2.3 SLE全血样本差异表达的线粒体基因分析

2.3.1 SLE差异表达线粒体基因的鉴定 在1 478个显著差异表达的基因中，线粒体基因共8个，均为表达下调的基因，其中有6个基因(MT-ND6、MT-CO1、MT-ND1、MT-ATP6、MT-CO3和MT-ATP8)是编码蛋白质的基因、2个基因(MT-TR、MT-TE)是编码线粒体tRNA的基因。见表3。

表3 SLE差异表达线粒体基因的相关信息

注：MT-ND6、MT-ND1编码蛋白NADH还原酶，MT-CO1、MT-CO3编码蛋白细胞色素C，MT-ATP6、MT-ATP8编码蛋白ATP酶，MT-TR编码tRNA中的精氨酸，MT-TE编码tRNA中的谷氨酸；链的类型中，“+”表示该基因所在位置为与mRNA序列(除T代替U)相同的DNA链上，“-”表示该基因在合成RNA模板的DNA链上。

2.3.2 SLE差异表达线粒体基因的功能分析 GO功能注释分析显示，这8个差异表达的线粒体基因与线粒体能量供应、ATP代谢和核苷酸代谢有关。KEGG功能富集分析显示，这8个线粒体基因与氧化磷酸化、帕金森病等生物学通路有关。GO功能注释分析和KEGG功能富集分析获得富集的结果分别有74、9条，其中最显著的5条GO术语和5条KEGG通路(P.adjust<0.05)见表4。

表4 8个线粒体基因功能注释和功能富集的结果

3 讨论

SLE是一种典型的系统性自身免疫性疾病，其特征是针对核抗原的自身抗体产生和导致慢性全身性炎症的Ⅲ型超敏反应。SLE的发病机制复杂，是多种基因和环境因素相互作用的结果，从而导致自身抗原暴露、自身抗体产生、慢性炎症和组织损伤的恶性循环[11]。含有自身抗原的免疫复合物过载和IFN-α有增无减是SLE形成的标志。在细胞死亡过程中，细胞凋亡和中性粒细胞特异性死亡会改变自身抗原。因此，清除各种死亡细胞的能力不足有可能是导致自身抗原暴露于免疫系统的一个重要因素，最终导致自身免疫性疾病。
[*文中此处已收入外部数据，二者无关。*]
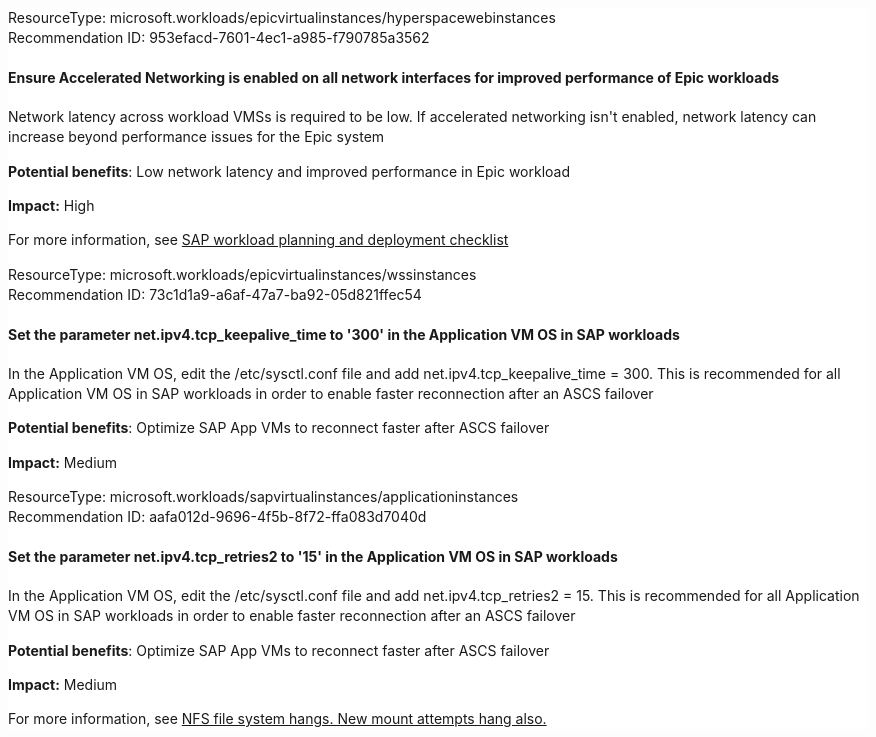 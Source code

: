 ResourceType: microsoft.workloads/epicvirtualinstances/hyperspacewebinstances  
Recommendation ID: 953efacd-7601-4ec1-a985-f790785a3562  






#### Ensure Accelerated Networking is enabled on all network interfaces for improved performance of Epic workloads  
  
Network latency across workload VMSs is required to be low. If accelerated networking isn't enabled, network latency can increase beyond performance issues for the Epic system  
  
**Potential benefits**: Low network latency and improved performance in Epic workload  

**Impact:** High
  
For more information, see [SAP workload planning and deployment checklist](/azure/sap/workloads/deployment-checklist?tabs=pilot#:~:text=Make%20sure%20that%20accelerated%20networking%20is%20enabled%20on%20every%20VM%20used%20for%20SAP.)  

ResourceType: microsoft.workloads/epicvirtualinstances/wssinstances  
Recommendation ID: 73c1d1a9-a6af-47a7-ba92-05d821ffec54  






#### Set the parameter net.ipv4.tcp_keepalive_time to '300' in the Application VM OS in SAP workloads  
  
In the Application VM OS, edit the /etc/sysctl.conf file and add net.ipv4.tcp_keepalive_time = 300. This is recommended for all Application VM OS in SAP workloads in order to enable faster reconnection after an ASCS failover  
  
**Potential benefits**: Optimize SAP App VMs to reconnect faster after ASCS failover  

**Impact:** Medium
  
  

ResourceType: microsoft.workloads/sapvirtualinstances/applicationinstances  
Recommendation ID: aafa012d-9696-4f5b-8f72-ffa083d7040d  






#### Set the parameter net.ipv4.tcp_retries2 to '15' in the Application VM OS in SAP workloads  
  
In the Application VM OS, edit the /etc/sysctl.conf file and add  net.ipv4.tcp_retries2 = 15. This is recommended for all Application VM OS in SAP workloads in order to enable faster reconnection after an ASCS failover  
  
**Potential benefits**: Optimize SAP App VMs to reconnect faster after ASCS failover  

**Impact:** Medium
  
For more information, see [NFS file system hangs.  New mount attempts hang also.](https://www.suse.com/support/kb/doc/?id=000019722#:~:text=To%20check%20for%20current%20values%20of%20certain%20TCP%20tuning)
线粒体是一种普遍存在于真核细胞中的细胞器，主要功能是通过氧化磷酸化和脂质过氧化反应产生能量。研究证实，线粒体损伤与炎症性疾病和自身免疫性疾病的发生有关。近年越来越多研究表明，线粒体功能障碍在SLE的发病中具有重要作用[12]。因此，进一步研究线粒体的病理生理学机制对阐明SLE发病的分子机制具有重要意义。但目前基于线粒体功能相关基因与SLE关系的报道较少，线粒体功能在SLE发病机制中的作用也一直未受到重视。

本文基于SLE患者和健康对照者全血样本的转录组数据，分析线粒体功能相关基因在SLE中的表达情况，从23 284个基因中筛选出1 478个差异表达显著的基因，表达上调的基因有1 105个、表达下调的基因有373个。其中，差异表达最大的5个上调基因分别为TXLNG2P、KDM5D、EIF1AY、DDX3Y和RPS4Y1，差异表达最大的5个下调基因分别为LRRC26、PLD5、PRSS35、LINC00226和LOC100132472。这些差异表达的基因可能在SLE的发生、发展过程中具有重要作用。在1 478个差异表达显著的基因中，筛选出SLE差异表达的线粒体相关基因共40个，表达上调的基因26个、表达下调的基因14个。其中，差异表达最大的5个上调基因分别为USP9Y、MOCS1、ADGB、LPHN2和HOGA1，差异表达最大的5个下调基因分别为EFHD1、RAI14、CYP11A1、CNKSR3和KRT5。在1 478个差异表达显著的基因中，筛选出线粒体基因8个，均为表达下调的基因，其中6个基因(MT-ND6、MT-CO1、MT-ND1、MT-ATP6、MT-CO3和MT-ATP8)是编码蛋白质的基因、2个基因(MT-TR、MT-TE)是编码线粒体tRNA的基因。本研究分别对这些基因进行GO功能注释分析和KEGG功能富集分析，发现它们与氧化磷酸化、ATP代谢等生物学过程有关。结果表明，线粒体功能相关基因的异常表达与SLE有关，线粒体的能量供应及ATP、核苷酸的代谢与SLE的发生、发展有关。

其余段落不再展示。